If a line in the data below includes the string "variation", please return a copy of it.
(Listed records Opens)
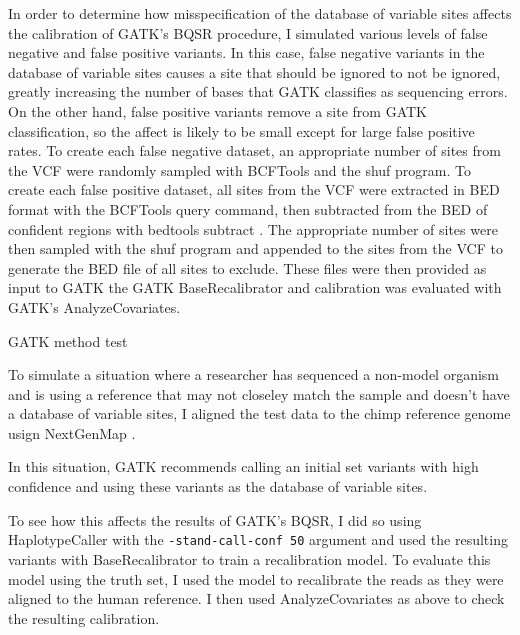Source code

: \documentclass{article}
\begin{document}
\begin{outline}
\begin{outline}
		\item In order to determine how misspecification of the database of variable sites affects the calibration of GATK's BQSR procedure, I simulated various levels of false negative and false positive variants. In this case, false negative variants in the database of variable sites causes a site that should be ignored to not be ignored, greatly increasing the number of bases that GATK classifies as sequencing errors. On the other hand, false positive variants remove a site from GATK classification, so the affect is likely to be small except for large false positive rates. To create each false negative dataset, an appropriate number of sites from the VCF were randomly sampled with BCFTools and the shuf program. To create each false positive dataset, all sites from the VCF were extracted in BED format with the BCFTools query command, then subtracted from the BED of confident regions with bedtools subtract \parencite{quinlan_bedtools_2010}. The appropriate number of sites were then sampled with the shuf program and appended to the sites from the VCF to generate the BED file of all sites to exclude. These files were then provided as input to GATK the GATK BaseRecalibrator and calibration was evaluated with GATK's AnalyzeCovariates.
		\item GATK method test
		\begin{outline}
		\item To simulate a situation where a researcher has sequenced a non-model organism and is using a reference that may not closeley match the sample and doesn't have a database of variable sites, I aligned the test data to the chimp reference genome \parencite{waterson_initial_2005} usign NextGenMap \parencite{sedlazeck_nextgenmap_2013}. %
		\item In this situation, GATK recommends calling an initial set variants with high confidence and using these variants as the database of variable sites. %
		\item To see how this affects the results of GATK's BQSR, I did so using HaplotypeCaller with the \texttt{-stand-call-conf 50} argument and used the resulting variants with BaseRecalibrator to train a recalibration model. To evaluate this model using the truth set, I used the model to recalibrate the reads as they were aligned to the human reference. I then used AnalyzeCovariates as above to check the resulting calibration.
		\end{outline}
	\end{outline}
\end{outline}
\end{document}
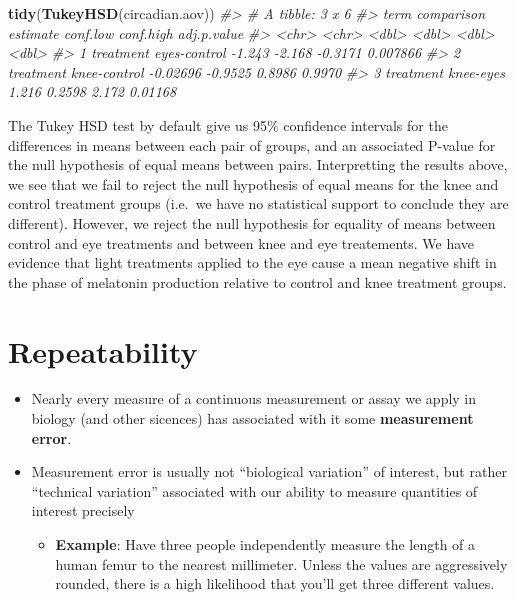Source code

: \documentclass[]{book}
\newenvironment{Shaded}{\begin{snugshade}}{\end{snugshade}}
\newcommand{\CommentTok}[1]{\textcolor[rgb]{0.56,0.35,0.01}{\textit{#1}}}
\newcommand{\KeywordTok}[1]{\textcolor[rgb]{0.13,0.29,0.53}{\textbf{#1}}}
\newcommand{\NormalTok}[1]{#1}
\providecommand{\tightlist}{%
  \setlength{\itemsep}{0pt}\setlength{\parskip}{0pt}}
\theoremstyle{definition}
\theoremstyle{definition}
\theoremstyle{definition}
\theoremstyle{remark}
\begin{document}
\begin{Shaded}
\begin{Highlighting}[]
\KeywordTok{tidy}\NormalTok{(}\KeywordTok{TukeyHSD}\NormalTok{(circadian.aov))}
\CommentTok{#> # A tibble: 3 x 6}
\CommentTok{#>   term      comparison   estimate conf.low conf.high adj.p.value}
\CommentTok{#>   <chr>     <chr>           <dbl>    <dbl>     <dbl>       <dbl>}
\CommentTok{#> 1 treatment eyes-control -1.243    -2.168    -0.3171    0.007866}
\CommentTok{#> 2 treatment knee-control -0.02696  -0.9525    0.8986    0.9970  }
\CommentTok{#> 3 treatment knee-eyes     1.216     0.2598    2.172     0.01168}
\end{Highlighting}
\end{Shaded}

The Tukey HSD test by default give us 95\% confidence intervals for the
differences in means between each pair of groups, and an associated
P-value for the null hypothesis of equal means between pairs.
Interpretting the results above, we see that we fail to reject the null
hypothesis of equal means for the knee and control treatment groups
(i.e.~we have no statistical support to conclude they are different).
However, we reject the null hypothesis for equality of means between
control and eye treatments and between knee and eye treatements. We have
evidence that light treatments applied to the eye cause a mean negative
shift in the phase of melatonin production relative to control and knee
treatment groups.

\hypertarget{repeatability}{%
\section{Repeatability}\label{repeatability}}

\begin{itemize}
\item
  Nearly every measure of a continuous measurement or assay we apply in
  biology (and other sicences) has associated with it some
  \textbf{measurement error}.
\item
  Measurement error is usually not ``biological variation'' of interest,
  but rather ``technical variation'' associated with our ability to
  measure quantities of interest precisely

  \begin{itemize}
  \tightlist
  \item
    \textbf{Example}: Have three people independently measure the length
    of a human femur to the nearest millimeter. Unless the values are
    aggressively rounded, there is a high likelihood that you'll get
    three different values.
  \end{itemize}
\end{itemize}
\end{document}
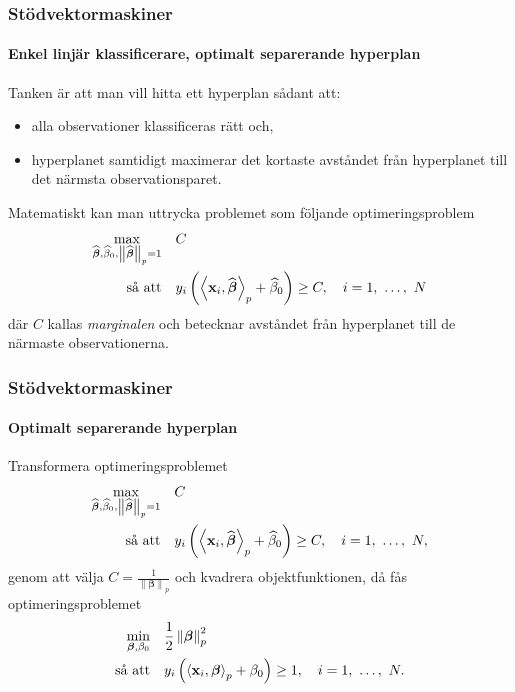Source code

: \documentclass{beamer}
\theoremstyle{definition}
\theoremstyle{remark}
\newcommand{\bfbeta}{{\boldsymbol{\beta}}}
\newcommand{\bfx}{\mathbf{x}}
\newcommand{\llangle}{\left\langle}
\newcommand{\rrangle}{\right\rangle}
\newcommand{\inner}[2]{\llangle #1, #2 \rrangle}
\begin{document}
\begin{frame}
\frametitle{Stödvektormaskiner}
\framesubtitle{Enkel linjär klassificerare, optimalt separerande hyperplan}
Tanken är att man vill hitta ett hyperplan sådant att:
\begin{itemize}
	\item alla observationer klassificeras rätt och,
	\item hyperplanet samtidigt maximerar det kortaste avståndet från hyperplanet till det närmsta observationsparet.
\end{itemize}

Matematiskt kan man uttrycka problemet som följande optimeringsproblem
\begin{equation*}\label{opt:optimalmargin1}
\begin{aligned}
\operatornamewithlimits{max}_{\widehat{\bfbeta}, \widehat{\beta}_0, \left\|\widehat{\bfbeta}\right\|_p=1}& & &C\\
\text{så att}& & &y_i\left(\inner{\bfx_i}{\widehat{\bfbeta}}_p+\widehat{\beta}_0\right)\geq C,\quad i=1,~\dots,~N
\end{aligned}
\end{equation*}
där $C$ kallas \emph{marginalen} och betecknar avståndet från hyperplanet till de närmaste observationerna.
\end{frame}

\begin{frame}
\frametitle{Stödvektormaskiner}
\framesubtitle{Optimalt separerande hyperplan}
Transformera optimeringsproblemet
\begin{equation*}
\begin{aligned}
\operatornamewithlimits{max}_{\widehat{\bfbeta}, \widehat{\beta}_0, \left\|\widehat{\bfbeta}\right\|_p=1}& & &C\\
\text{så att}& & &y_i\left(\inner{\bfx_i}{\widehat{\bfbeta}}_p+\widehat{\beta}_0\right)\geq C,\quad i=1,~\dots,~N,
\end{aligned}
\end{equation*}
genom att välja $C=\frac{1}{\left\|\bfbeta
	\right\|_p}$ och kvadrera objektfunktionen, då fås optimeringsproblemet
	\begin{equation*}
	\begin{aligned}
	\operatornamewithlimits{min}_{\bfbeta, \beta_0} & & &\frac{1}{2}\left\|\bfbeta
	\right\|_p^2\\
	\text{så att} & & &y_i\left(\inner{\bfx_i}{\bfbeta}_p+\beta_0\right)\geq 1,\quad i=1,~\dots,~N.
	\end{aligned}
	\end{equation*}
\end{frame}
\end{document}
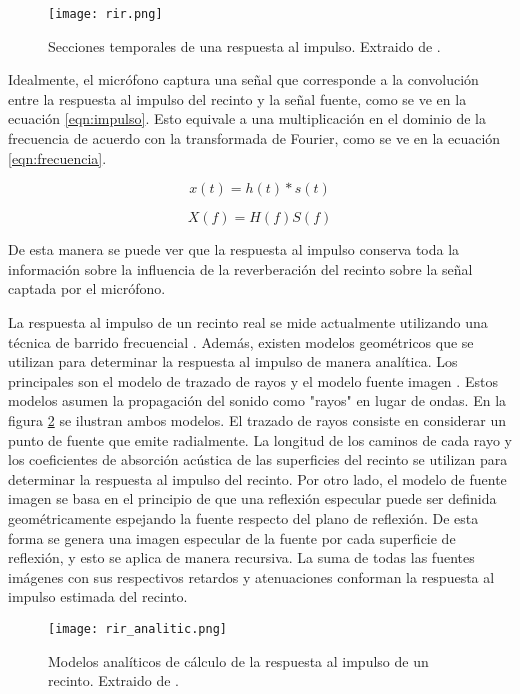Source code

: \begin{figure}[H]
  \centering{}
  \texttt{[image: rir.png]}
  \caption{Secciones temporales de una respuesta al impulso. Extraido de \cite{rir}.}
  \label{fig:rir}
\end{figure}

Idealmente, el micrófono captura una señal que corresponde a la convolución entre la respuesta al impulso del recinto y la señal fuente, como se ve en la ecuación \ref{eqn:impulso}. Esto equivale a una multiplicación en el dominio de la frecuencia de acuerdo con la transformada de Fourier, como se ve en la ecuación \ref{eqn:frecuencia}.  


\begin{equation}
\label{eqn:impulso}
	x(t) = h(t) * s(t)
\end{equation} 

\begin{equation}
\label{eqn:frecuencia}
	X(f) = H(f)S(f)
\end{equation} 

De esta manera se puede ver que la respuesta al impulso conserva toda la información sobre la influencia de la reverberación del recinto sobre la señal captada por el micrófono. 

La respuesta al impulso de un recinto real se mide actualmente utilizando una técnica de barrido frecuencial \cite{sinesweep}. Además, existen modelos geométricos que se utilizan para determinar la respuesta al impulso de manera analítica. Los principales son el modelo de trazado de rayos \cite{raytracing} y el modelo fuente imagen \cite{sourceimage}. Estos modelos asumen la propagación del sonido como "rayos" en lugar de ondas. En la figura \ref{fig:analitic_rir} se ilustran ambos modelos. El trazado de rayos consiste en considerar un punto de fuente que emite radialmente. La longitud de los caminos de cada rayo y los coeficientes de absorción acústica de las superficies del recinto se utilizan para determinar la respuesta al impulso del recinto. Por otro lado, el modelo de fuente imagen se basa en el principio de que una reflexión especular puede ser definida geométricamente espejando la fuente respecto del plano de reflexión. De esta forma se genera una imagen especular de la fuente por cada superficie de reflexión, y esto se aplica de manera recursiva. La suma de todas las fuentes imágenes con sus respectivos retardos y atenuaciones conforman la respuesta al impulso estimada del recinto.

\begin{figure}[H]
  \centering{}
  \texttt{[image: rir\_analitic.png]}
  \caption{Modelos analíticos de cálculo de la respuesta al impulso de un recinto. Extraido de \cite{rir}.}
  \label{fig:analitic_rir}
\end{figure} 

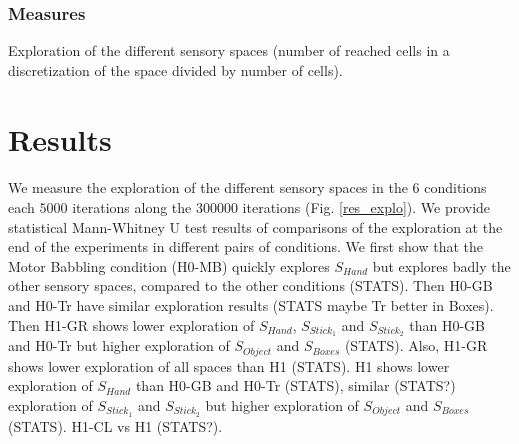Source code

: \documentclass[10pt,letterpaper]{article}
\begin{document}
		
		\subsubsection{Measures}
			
			Exploration of the different sensory spaces (number of reached cells in a discretization of the space divided by number of cells).
			
		
	
%


\section{Results}
	
	\paragraph{}
	We measure the exploration of the different sensory spaces in the $6$ conditions each $5000$ iterations along the $300000$ iterations (Fig. \ref{res_explo}).
	We provide statistical Mann-Whitney U test results of comparisons of the exploration at the end of the experiments in different pairs of conditions.
	We first show that the Motor Babbling condition (H0-MB) quickly explores $S_{Hand}$ but explores badly the other sensory spaces, compared to the other conditions (STATS).
	Then H0-GB and H0-Tr have similar exploration results (STATS maybe Tr better in Boxes).
	Then H1-GR shows lower exploration of $S_{Hand}$, $S_{Stick_1}$ and $S_{Stick_2}$ than H0-GB and H0-Tr but higher exploration of $S_{Object}$ and $S_{Boxes}$ (STATS).
	Also, H1-GR shows lower exploration of all spaces than H1 (STATS).
	H1 shows lower exploration of $S_{Hand}$ than H0-GB and H0-Tr (STATS), similar (STATS?) exploration of $S_{Stick_1}$ and $S_{Stick_2}$ but higher exploration of $S_{Object}$ and $S_{Boxes}$ (STATS).
	H1-CL vs H1 (STATS?).
	
\end{document}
(Listed records Closes)
• _Your response_:
  Measurement error is usually not ``biological variation'' of interest,
  but rather ``technical variation'' associated with our ability to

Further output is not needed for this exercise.